The below contains information that will help you decide whether a parrot is the right for you.

 So You Want a Parrot as Pet?

Article by By Marcy Covaul, President, Pyrrhura Breeders Association

We encourage parrot owners to enjoy the quality of experiences that we know are possible with our avian companions

Did you know that parrots are usually:

Intelligent Affectionate Loving Joyful Curious PlayfulActive Long-lived Messy Hormonal Noisy Demanding

How are parrots different from other pets?

Parrots are highly intelligent creatures that enjoy mental stimulation. Because they are prey animals, unlike cats and dogs (and humans), which are predator species, a bird will react differently, e.g., flight preferable to fight in most cases. They stress more easily, and when they can’t escape because they are in a cage and/or have flight feathers trimmed so that they can’t fly, defensive behaviors develop, such as biting, extensive vocalizing, and feather picking.

You should not expect a parrot to be a feathered kitten or puppy.

Household harmony is critical to birds.
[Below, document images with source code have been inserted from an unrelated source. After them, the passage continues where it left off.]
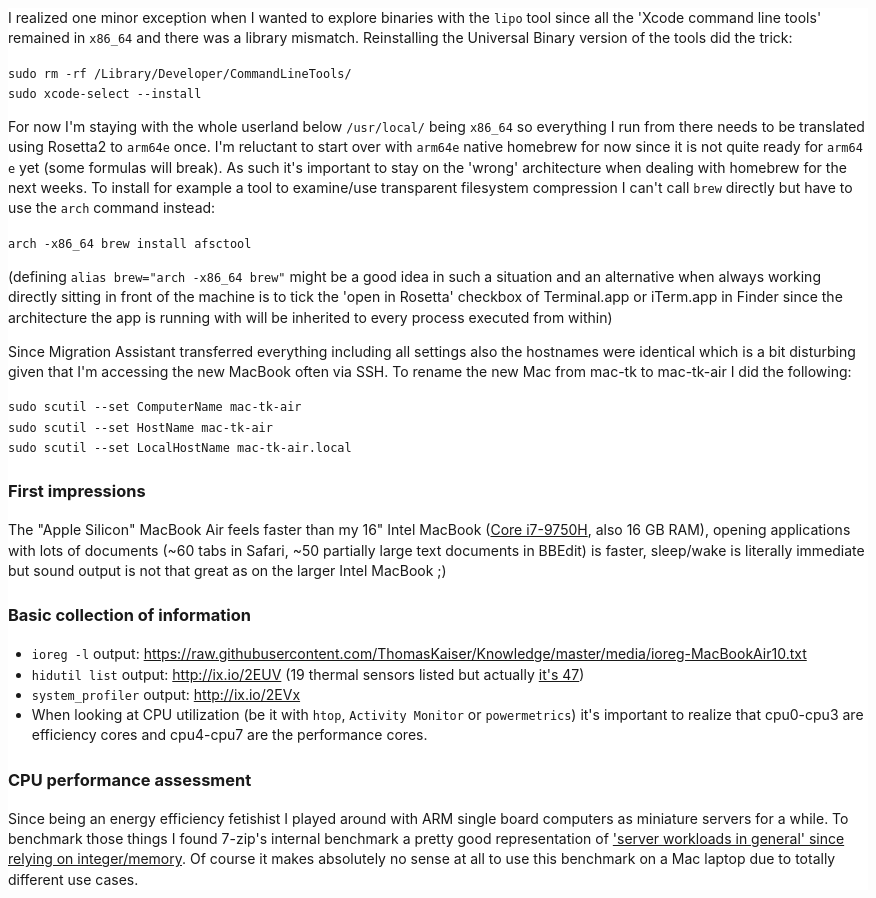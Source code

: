 I realized one minor exception when I wanted to explore binaries with the `lipo` tool since all the 'Xcode command line tools' remained in `x86_64` and there was a library mismatch. Reinstalling the Universal Binary version of the tools did the trick:

    sudo rm -rf /Library/Developer/CommandLineTools/
    sudo xcode-select --install

For now I'm staying with the whole userland below `/usr/local/` being `x86_64` so everything I run from there needs to be translated using Rosetta2 to `arm64e` once. I'm reluctant to start over with `arm64e` native homebrew for now since it is not quite ready for `arm64e` yet (some formulas will break). As such it's important to stay on the 'wrong' architecture when dealing with homebrew for the next weeks. To install for example a tool to examine/use transparent filesystem compression I can't call `brew` directly but have to use the `arch` command instead:

    arch -x86_64 brew install afsctool

(defining `alias brew="arch -x86_64 brew"` might be a good idea in such a situation and an alternative when always working directly sitting in front of the machine is to tick the 'open in Rosetta' checkbox of Terminal.app or iTerm.app in Finder since the architecture the app is running with will be inherited to every process executed from within)

Since Migration Assistant transferred everything including all settings also the hostnames were identical which is a bit disturbing given that I'm accessing the new MacBook often via SSH. To rename the new Mac from mac-tk to mac-tk-air I did the following:

    sudo scutil --set ComputerName mac-tk-air
    sudo scutil --set HostName mac-tk-air
    sudo scutil --set LocalHostName mac-tk-air.local

### First impressions

The "Apple Silicon" MacBook Air feels faster than my 16" Intel MacBook ([Core i7-9750H](https://ark.intel.com/content/www/de/de/ark/products/191045/intel-core-i7-9750h-processor-12m-cache-up-to-4-50-ghz.html), also 16 GB RAM), opening applications with lots of documents (~60 tabs in Safari, ~50 partially large text documents in BBEdit) is faster, sleep/wake is literally immediate but sound output is not that great as on the larger Intel MacBook ;)

### Basic collection of information

  * `ioreg -l` output: https://raw.githubusercontent.com/ThomasKaiser/Knowledge/master/media/ioreg-MacBookAir10.txt
  * `hidutil list` output: http://ix.io/2EUV (19 thermal sensors listed but actually [it's 47](https://github.com/ThomasKaiser/Check_MK/blob/da500f3fe4a57382ace3d150630d04bc06879e1b/helpers/process-powermetrics-output.sh#L103-L149))
  * `system_profiler` output: http://ix.io/2EVx
  * When looking at CPU utilization (be it with `htop`, `Activity Monitor` or `powermetrics`) it's important to realize that cpu0-cpu3 are efficiency cores and cpu4-cpu7 are the performance cores.

### CPU performance assessment

Since being an energy efficiency fetishist I played around with ARM single board computers as miniature servers for a while. To benchmark those things I found 7-zip's internal benchmark a pretty good representation of ['server workloads in general' since relying on integer/memory](https://github.com/ThomasKaiser/sbc-bench#7-zip). Of course it makes absolutely no sense at all to use this benchmark on a Mac laptop due to totally different use cases.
It is important to protect the trusting nature of your bird by keeping it safe from other animals, or from being handled by those who would mistreat it, including small children who may not have the motor control necessary to handle birds safely.

Are there differences in temperament among species?

There are mannerisms common to all species, but there are also variations in temperament among species and individuals. Some are more laid-back, and some are more hyper. Some are louder, and some are quieter. Some are more outgoing, and some are shy. Do your homework to see which fits with your expectations and lifestyle.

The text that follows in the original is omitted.